Retroperitoneal schwannomas

Background

Schwannomas are rare tumors originating from the Schwann sheath of the peripheral or cranial nerves. They are usually benign tumors and in 95% of the cases they originate from the peripheral nerves [1]. Visceral schwannomas are very infrequent. Retroperitoneal schwannomas are even more infrequent, while only a few cases of adrenal schwannomas have been reported.

Case Report

CASE REPORT 1:

A 59-year-old woman presented with continuous epigastric pain over the last 2 months. A non-homogenous tumor (8×7 cm) near the aorta, the inferior vena cava, and the porta hepatis was found by ultrasound examination of the abdomen. The right kidney was ectopic, located in the pelvis. CT scan showed the presence of a well-circumscribed solid mass with non-homogeneous density located at the site of the right adrenal (Figure 1). The tumor was heterogeneously enhanced after IV administration of contrast material, due to regions of necrosis. The MRI of the abdomen confirmed the above findings. The tumor was a non-secreting one. The patient underwent resection of the right adrenal. By histopathology the tumor was found to be a schwannoma of the right adrenal (Figure 2).

CASE REPORT 2:

A 61-year-old man presented with mild epigastric pain. The CT abdominal scan revealed a large (7.5 cm) well-circumscribed heterogeneous, mostly cystic tumor with irregular inner septa and thick wall, located in the left retroperitoneal area anterior to the left adrenal gland and adjacent to its lateral limb (Figure 3). The MRI confirmed the heterogeneous structure of the tumor and showed enhancement of the solid parts and hemorrhagic elements within it (Figure 4). The patient underwent resection of the tumor, which was found to be a schwannoma by histopathology (Figure 5).

Discussion

Schwannomas occur more frequently in the head, neck, stomach, and limbs. Only a few cases have been reported in the retroperitoneal area and particularly in the adrenal [2]. Schwannomas are usually benign, slow-growing, encapsulated tumors, and are rarely malignant. Malignant schwannomas are frequently associated with von Recklinghausen syndrome or other types of neurofibromatosis [3]. So far less than 30 cases of adrenal schwannomas have been reported in the literature. Most of them have been preoperatively diagnosed as non-secreting adrenal tumors. They originate from the Schwann cells of the nerve fibers innervating the adrenal medulla [4,5].
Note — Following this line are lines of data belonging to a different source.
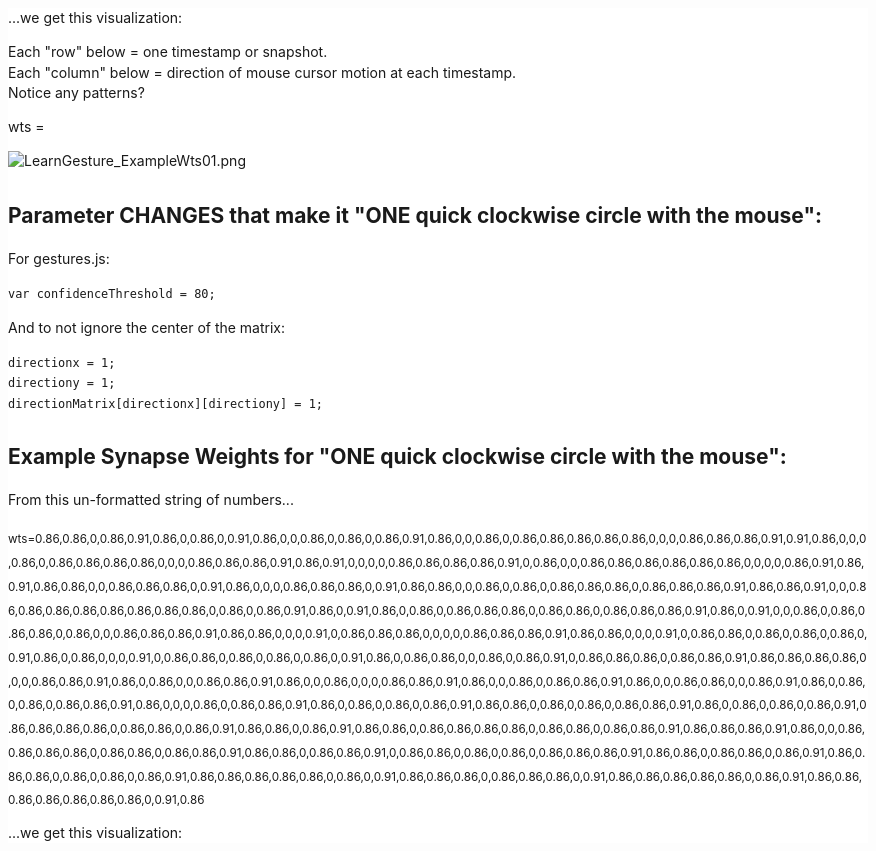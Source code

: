 ...we get this visualization:

Each "row" below = one timestamp or snapshot.  
Each "column" below = direction of mouse cursor motion at each timestamp.  
Notice any patterns?

wts = 

![LearnGesture_ExampleWts01.png](https://github.com/hchiam/webApp_MachineLearning_Gesture/blob/master/extras/LearnGesture_ExampleWts01.png)

## Parameter CHANGES that make it "ONE quick clockwise circle with the mouse":

For gestures.js:

```
var confidenceThreshold = 80;
```

And to not ignore the center of the matrix:


```
directionx = 1;
directiony = 1;
directionMatrix[directionx][directiony] = 1;
```

## Example Synapse Weights for "ONE quick clockwise circle with the mouse":

From this un-formatted string of numbers...

<sub>wts=0.86,0.86,0,0.86,0.91,0.86,0,0.86,0,0.91,0.86,0,0,0.86,0,0.86,0,0.86,0.91,0.86,0,0,0.86,0,0.86,0.86,0.86,0.86,0.86,0,0,0,0.86,0.86,0.86,0.91,0.91,0.86,0,0,0,0.86,0,0.86,0.86,0.86,0.86,0,0,0,0.86,0.86,0.86,0.91,0.86,0.91,0,0,0,0,0.86,0.86,0.86,0.86,0.91,0,0.86,0,0,0.86,0.86,0.86,0.86,0.86,0.86,0,0,0,0,0.86,0.91,0.86,0.91,0.86,0.86,0,0,0.86,0.86,0.86,0,0.91,0.86,0,0,0,0.86,0.86,0.86,0,0.91,0.86,0.86,0,0,0.86,0,0.86,0,0.86,0.86,0.86,0,0.86,0.86,0.86,0.91,0.86,0.86,0.91,0,0,0.86,0.86,0.86,0.86,0.86,0.86,0.86,0.86,0,0.86,0,0.86,0.91,0.86,0,0.91,0.86,0,0.86,0,0.86,0.86,0.86,0,0.86,0.86,0,0.86,0.86,0.86,0.91,0.86,0,0.91,0,0,0.86,0,0.86,0.86,0.86,0,0.86,0,0,0.86,0.86,0.86,0.91,0.86,0.86,0,0,0,0.91,0,0.86,0.86,0.86,0,0,0,0,0.86,0.86,0.86,0.91,0.86,0.86,0,0,0,0.91,0,0.86,0.86,0,0.86,0,0.86,0,0.86,0,0.91,0.86,0,0.86,0,0,0,0.91,0,0.86,0.86,0,0.86,0,0.86,0,0.86,0,0.91,0.86,0,0.86,0.86,0,0,0.86,0,0.86,0.91,0,0.86,0.86,0.86,0,0.86,0.86,0.91,0.86,0.86,0.86,0.86,0,0,0,0.86,0.86,0.91,0.86,0,0.86,0,0,0.86,0.86,0.91,0.86,0,0,0.86,0,0,0,0.86,0.86,0.91,0.86,0,0,0.86,0,0.86,0.86,0.91,0.86,0,0,0.86,0.86,0,0,0.86,0.91,0.86,0,0.86,0,0.86,0,0.86,0.86,0.91,0.86,0,0,0,0.86,0,0.86,0.86,0.91,0.86,0,0.86,0,0.86,0,0.86,0.91,0.86,0.86,0,0.86,0,0.86,0,0.86,0.86,0.91,0.86,0,0.86,0,0.86,0,0.86,0.91,0.86,0.86,0.86,0.86,0,0.86,0.86,0,0.86,0.91,0.86,0.86,0,0.86,0.91,0.86,0.86,0,0.86,0.86,0.86,0.86,0,0.86,0.86,0,0.86,0.86,0.91,0.86,0.86,0.86,0.91,0.86,0,0,0.86,0.86,0.86,0.86,0,0.86,0.86,0,0.86,0.86,0.91,0.86,0.86,0,0.86,0.86,0.91,0,0.86,0.86,0,0.86,0,0.86,0,0.86,0.86,0.86,0.91,0.86,0.86,0,0.86,0.86,0,0.86,0.91,0.86,0.86,0.86,0,0.86,0,0.86,0,0.86,0.91,0.86,0.86,0.86,0.86,0.86,0,0.86,0,0.91,0.86,0.86,0.86,0,0.86,0.86,0.86,0,0.91,0.86,0.86,0.86,0.86,0.86,0,0.86,0.91,0.86,0.86,0.86,0.86,0.86,0.86,0.86,0,0.91,0.86</sub>

...we get this visualization:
Most adrenal schwannomas are incidental findings. They vary in size from a few mm to 15 cm in diameter. Some patients experience minor symptoms like abdominal or back pain, or hematuria. They are usually non-secreting tumors, although 1 noradrenalin-secreting retroperitoneal schwannoma has been reported [6].

CT-scan usually reveals a well-circumscribed, homogeneous, round or oval mass, with slight enhancement [7]. Cystic degeneration or calcification may rarely be present in longstanding schwannomas and may be suggestive of the diagnosis [8].

Histopathology makes possible the definitive diagnosis [9]. Two distinct patterns of adrenal schwannomas have been described: Antoni type A has elongated spindle cells arranged in irregular streams and is compact in nature, and Antoni type B has a looser structure with cystic spaces mixed within the tissue. Large tumors often show central cystic degeneration. Tumors with degenerative atypia, hyalinization and regressive changes have been called ancient schwannomas. The presence of cystic structures within a retroperitoneal tumor is frequent in schwannomas and suggests the diagnosis [7]. These 2 types may coexist in the same specimen, but 1 predominates. Immunohistochemistry is essential because tumor cells are positive for S-100 and vimentin. Although it is unusual, in some cases positive calretinin excludes a possible S-100 positive neurofibroma [10].

Conclusions

Although the preoperative assessment of a retroperitoneal tumor may be indicative of the presence of a retroperitoneal schwannoma, definitive diagnosis is possible only by histopathology after surgical removal of the tumor.